Georgia imposes a tax on every resident of the state with respect to their Georgia taxable net income (as defined in Section 48-7-27) and on every non-resident with respect to their Georgia taxable net income received from services performed, property owned, proceeds of a lottery prize awarded by the Georgia Lottery Corporation, or business carried out in the state. Section 48-7-20 provides the individual tax rates. Section 48-7-124 describes the reciprocal arrangements for taxpayer relief when a taxpayer’s income is subject to the income tax laws of two or more jurisdictions, including Georgia.
A resident is defined for income tax purposes as every individual who is a legal resident of the state on income tax day, every individual who resides within the state on a more or less regular or permanent basis (rather than a temporary or transitory basis) and who so resides in the state on income tax day, and every individual who on income tax day has been residing in the state for at least 183 days or part-days in the aggregate over the immediately preceding 365 days.
Hawaii Income Tax Laws
- Income tax collected: Yes
- Tax model: Progressive tax
- Applicable laws: Hawaii Revised Statutes Section 235-1 et seq.
Hawaii provides that its income tax applies to the entire income of a resident, computed without regard to source in the state. For non-residents, the tax applies to the income received or derived from property owned, personal services performed, or business carried out in the state, as well as any other source in the state. Section 235-51 provides the tax rates for individuals. Section 235-55 describes the tax credits for resident taxpayers who owe taxes to another state.

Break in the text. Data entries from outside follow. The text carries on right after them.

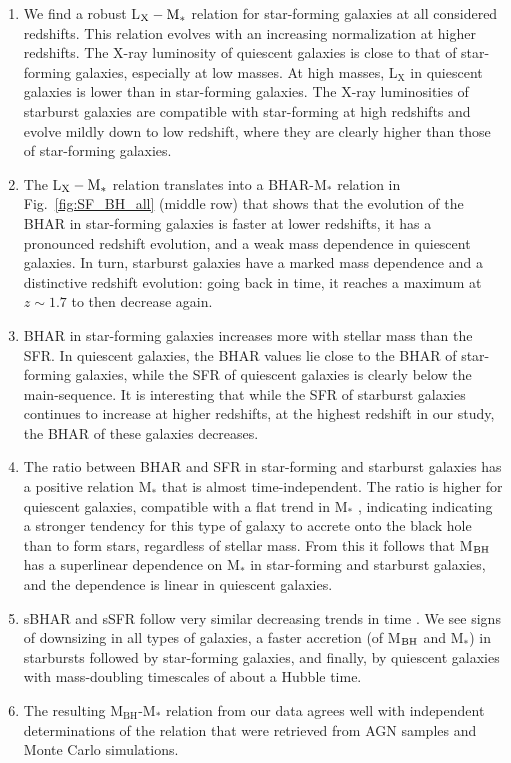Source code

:   \begin{enumerate}
      \item We find a robust L$_{\rm X} - {\rm M}_*$ relation for star-forming galaxies at all considered redshifts. This relation evolves with an increasing normalization at higher redshifts. The X-ray luminosity of quiescent galaxies is close to that of star-forming galaxies, especially at low masses. At high masses, L$_\text{X}$ in quiescent galaxies is lower than in star-forming galaxies. The X-ray luminosities of starburst galaxies are compatible with star-forming at high redshifts and evolve mildly down to low redshift, where they are clearly higher than those of star-forming galaxies.
      \item The L$_{\rm X} - {\rm M}_*$ relation translates into a BHAR-M$_*$ relation in Fig.~\ref{fig:SF_BH_all} (middle row) that shows that the evolution of the BHAR in star-forming galaxies is faster at lower redshifts, it has a pronounced redshift evolution, and a weak mass dependence in quiescent galaxies. In turn, starburst galaxies have a marked mass dependence and a distinctive redshift evolution: going back in time, it reaches a maximum at $z\sim 1.7$ to then decrease again.
      \item BHAR in star-forming galaxies increases more with stellar mass than the SFR. In quiescent galaxies, the BHAR values lie close to the BHAR of star-forming galaxies, while the SFR of quiescent galaxies is clearly below the main-sequence. It is interesting that while the SFR of starburst galaxies continues to increase at higher redshifts, at the highest redshift in our study, the BHAR of these galaxies decreases.
      \item The ratio between BHAR and SFR in star-forming and starburst galaxies has a positive relation M$_*$ that is almost time-independent. The ratio is higher for quiescent galaxies, compatible with a flat trend in M$_*$ , indicating indicating a stronger tendency for this type of galaxy to accrete onto the black hole than to form stars, regardless of stellar mass. From this it follows that M$_{\rm BH}$ has a superlinear dependence on M$_*$ in star-forming and starburst galaxies, and the dependence is linear in quiescent galaxies.%
      \item sBHAR and sSFR follow very similar decreasing trends in time
      . We see signs of downsizing in all types of galaxies, a faster accretion (of M$_{\rm BH}$ and M$_*$) in starbursts followed by star-forming galaxies, and finally, by quiescent galaxies with mass-doubling timescales of about a Hubble time. 
      \item The resulting M$_\text{BH}$-M$_*$ relation from our data agrees well with independent determinations of the relation that were retrieved from AGN samples and Monte Carlo simulations.
   \end{enumerate}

A resident is defined for income tax purposes as any individual who is domiciled in the state and any other individual who resides in the state, which means that they are in the state for a purpose that is not temporary or transitory. Every individual who is in the state for more than 200 days of the taxable year in the aggregate is presumed to be a resident, although this may be overcome by evidence that the individual maintains a permanent place of abode outside the state and is in the state for a temporary or transitory purpose.
Idaho Income Tax Laws
- Income tax collected: Yes
- Tax model: Flat tax
- Applicable laws: Idaho Code Section 63-3001 et seq.
In 2022, Idaho passed a ballot initiative that implemented a flat tax rate of 5.8 percent for income over $2,500, or $5,000 for joint filers. (The first $2,500, or $5,000 for joint filers, is exempt from tax.) Section 63-3026 describes how Idaho taxable income is computed for residents, while Section 63-3026A describes how it is computed for non-residents. Section 63-3029 describes the credit for income taxes paid to another state.
Idaho defines a resident for income tax purposes as any individual who is domiciled in the state for the entire taxable year, or who maintains a place of abode in the state for the entire taxable year and spends in the aggregate more than 270 days of the taxable year in the state.
Illinois Income Tax Laws
- Income tax collected: Yes
- Tax model: Flat tax
- Applicable laws: 35 Illinois Compiled Statutes Section 5/101 et seq.
Illinois imposes a tax measured by net income on the privilege of earning or receiving income in or as a resident of the state. Section 5/201 provides the tax rate. Section 5/601 describes the credit available for income tax paid by an Illinois resident to another state.
Illinois defines a resident for income tax purposes as an individual who is in the state during the taxable year for a purpose that is not temporary or transitory, or who is domiciled in Illinois but is absent from the state for a temporary or transitory purpose during the taxable year.
Indiana Income Tax Laws
- Income tax collected: Yes
- Tax model: Flat tax
- Applicable laws: Indiana Code 6-3-1-1 et seq.
Indiana imposes a tax on the adjusted gross income of every resident person, and on the part of the adjusted gross income derived from sources within Indiana of every non-resident person. The Indiana tax rate for individuals is currently a flat rate of 3.15 percent, but Section 6-3-2-1 explains how this will change starting with the taxable year beginning after December 31, 2024. Section 6-3-3-3 describes the credit for taxes paid to other states.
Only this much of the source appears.